RE: Attribute normalization from John Boyer on 2000-06-23 (w3c-ietf-xmldsig@w3.org from April to June 2000)

From: John Boyer <jboyer@PureEdge.com>
Date: Fri, 23 Jun 2000 15:48:11 -0700
To: "Kevin Regan" <kevinr@valicert.com>
Cc: <w3c-ietf-xmldsig@w3.org>
Message-ID: <BFEDKCINEPLBDLODCODKCEHHCDAA.jboyer@PureEdge.com>

Hi Kevin,

Good question.  #xD, #xA and #x9 can appear in a normalized attribute value
if they were created by character references.
This would not appear to be the case from the XML 1.0 spec (specifically the
passage you cited), but please see the XML errata [1,2].

[1] http://www.w3.org/XML/xml-19980210-errata#E24
[2] http://www.w3.org/XML/xml-19980210-errata#E61

Thanks,
***************************************
John Boyer,
Software Development Manager

PureEdge Solutions (formerly UWI.Com)
Creating Binding E-Commerce

v:250-479-8334, ext. 143 f:250-479-3772
1-888-517-2675  http://www.PureEdge.com
***************************************



-----Original Message-----
From: w3c-ietf-xmldsig-request@w3.org
[mailto:w3c-ietf-xmldsig-request@w3.org]On Behalf Of Kevin Regan
Sent: Friday, June 23, 2000 3:26 PM
To: John Boyer
Cc: w3c-ietf-xmldsig@w3.org
Subject: Attribute normalization



I have a question on section 4 of the XML C14N spec.  In this section,
it mentions the normalization of attributes:

-------------------------------------------------------

Namespace and Attribute Nodes- a space, the node's QName, an equals
sign, an open double quote, the modified string value, and a close
double quote.
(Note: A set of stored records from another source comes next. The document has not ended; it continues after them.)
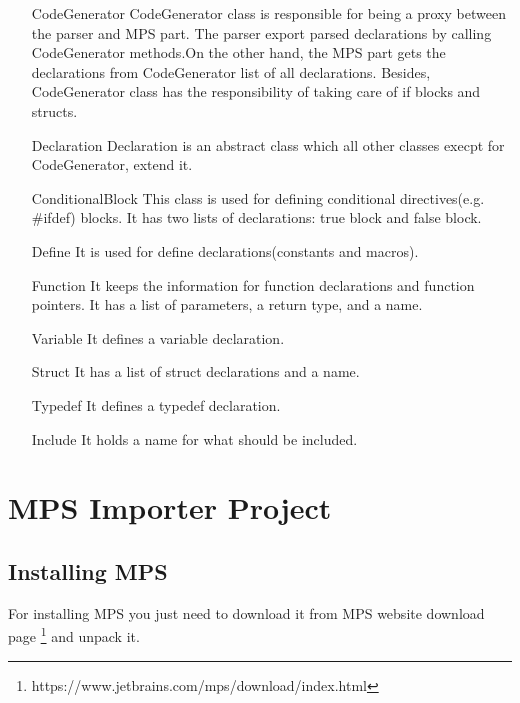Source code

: \documentclass[titlepage]{article}
\begin{document}
\begin{itemize}
\item[CodeGenerator]
CodeGenerator class is responsible for being a proxy between the parser and MPS part. The parser export parsed declarations by calling CodeGenerator methods.On the other hand, the MPS part gets the declarations from CodeGenerator list of all declarations. Besides, CodeGenerator class has the responsibility of taking care of if blocks and structs.
\item[Declaration]
Declaration is an abstract class which all other classes execpt for CodeGenerator, extend it.
\item[ConditionalBlock]
This class is used for defining conditional directives(e.g. \#ifdef) blocks. It has two lists of declarations: true block and false block.
\item[Define]
It is used for define declarations(constants and macros).
\item[Function]
It keeps the information for function declarations and function pointers. It has a list of parameters, a return type, and a name. 
\item[Variable]
It defines a variable declaration.
\item[Struct]
It has a list of struct declarations and a name.
\item[Typedef]
It defines a typedef declaration.
\item[Include]
It holds a name for what should be included.
\end{itemize}

\section{MPS Importer Project}

\subsection{Installing MPS}
For installing MPS you just need to download it from MPS website download page \footnote{https://www.jetbrains.com/mps/download/index.html} and unpack it.
\end{document}
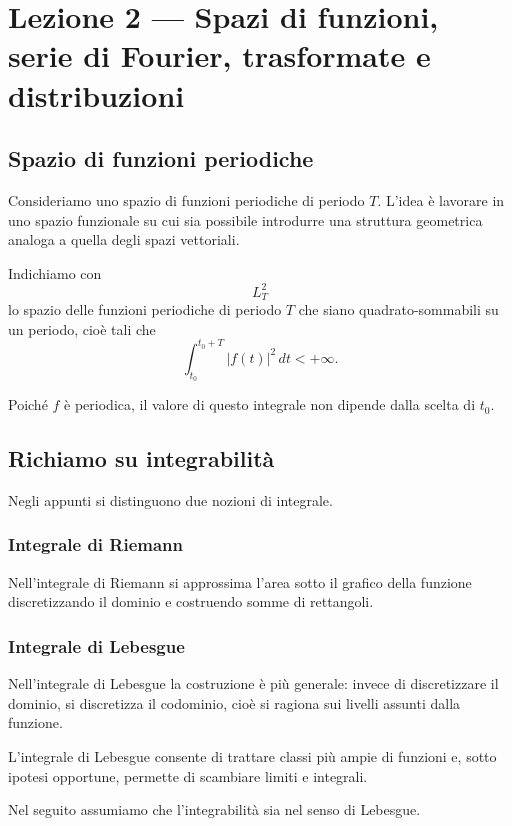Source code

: \chapter{Lezione 2 --- Spazi di funzioni, serie di Fourier, trasformate e distribuzioni}

\section{Spazio di funzioni periodiche}

Consideriamo uno spazio di funzioni periodiche di periodo \(T\).
L'idea è lavorare in uno spazio funzionale su cui sia possibile introdurre
una struttura geometrica analoga a quella degli spazi vettoriali.

Indichiamo con
\[
L_T^2
\]
lo spazio delle funzioni periodiche di periodo \(T\) che siano quadrato-sommabili
su un periodo, cioè tali che
\[
\int_{t_0}^{t_0+T} |f(t)|^2\,dt < +\infty.
\]

Poiché \(f\) è periodica, il valore di questo integrale non dipende dalla scelta di \(t_0\).

\section{Richiamo su integrabilità}

Negli appunti si distinguono due nozioni di integrale.

\subsection{Integrale di Riemann}

Nell'integrale di Riemann si approssima l'area sotto il grafico della funzione
discretizzando il dominio e costruendo somme di rettangoli.

\subsection{Integrale di Lebesgue}

Nell'integrale di Lebesgue la costruzione è più generale:
invece di discretizzare il dominio, si discretizza il codominio,
cioè si ragiona sui livelli assunti dalla funzione.

L'integrale di Lebesgue consente di trattare classi più ampie di funzioni
e, sotto ipotesi opportune, permette di scambiare limiti e integrali.

Nel seguito assumiamo che l'integrabilità sia nel senso di Lebesgue.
The string value of the node is modified by replacing all
ampersands (&) with &amp;, all double quote characters with &quot;, and
the whitespace characters #x9, #xA, and #xD, with character references.
The character references are written in uppercase hexadecimal with no
leading zeroes (for example, #xD is represented by the character
reference&#xD;).

--------------------------------------------------------

However, when an XML processor reads in and parses an XML document, it
should
do the following (from XML 1.0 spec, section 3.3.3):

----------------------------------------------------

3.3.3 Attribute-Value Normalization
Before the value of an attribute is passed to the application or checked
for validity, the XML processor must normalize it as follows:

-- a character reference is processed by appending the referenced
character to the attribute value
-- an entity reference is processed by recursively processing the
replacement text of the entity
-- a whitespace character (#x20, #xD, #xA, #x9) is processed by
appending #x20 to the normalized value, except that only a single #x20
is appended for a "#xD#xA" sequence that is part of an external parsed
entity or the literal entity value of an internal parsed entity
--other characters are processed by appending them to the normalized
value

If the declared value is not CDATA, then the XML processor must further
process the normalized attribute value by discarding any leading and
trailing space (#x20) characters, and by replacing sequences of space
(#x20) characters by a single space (#x20) character.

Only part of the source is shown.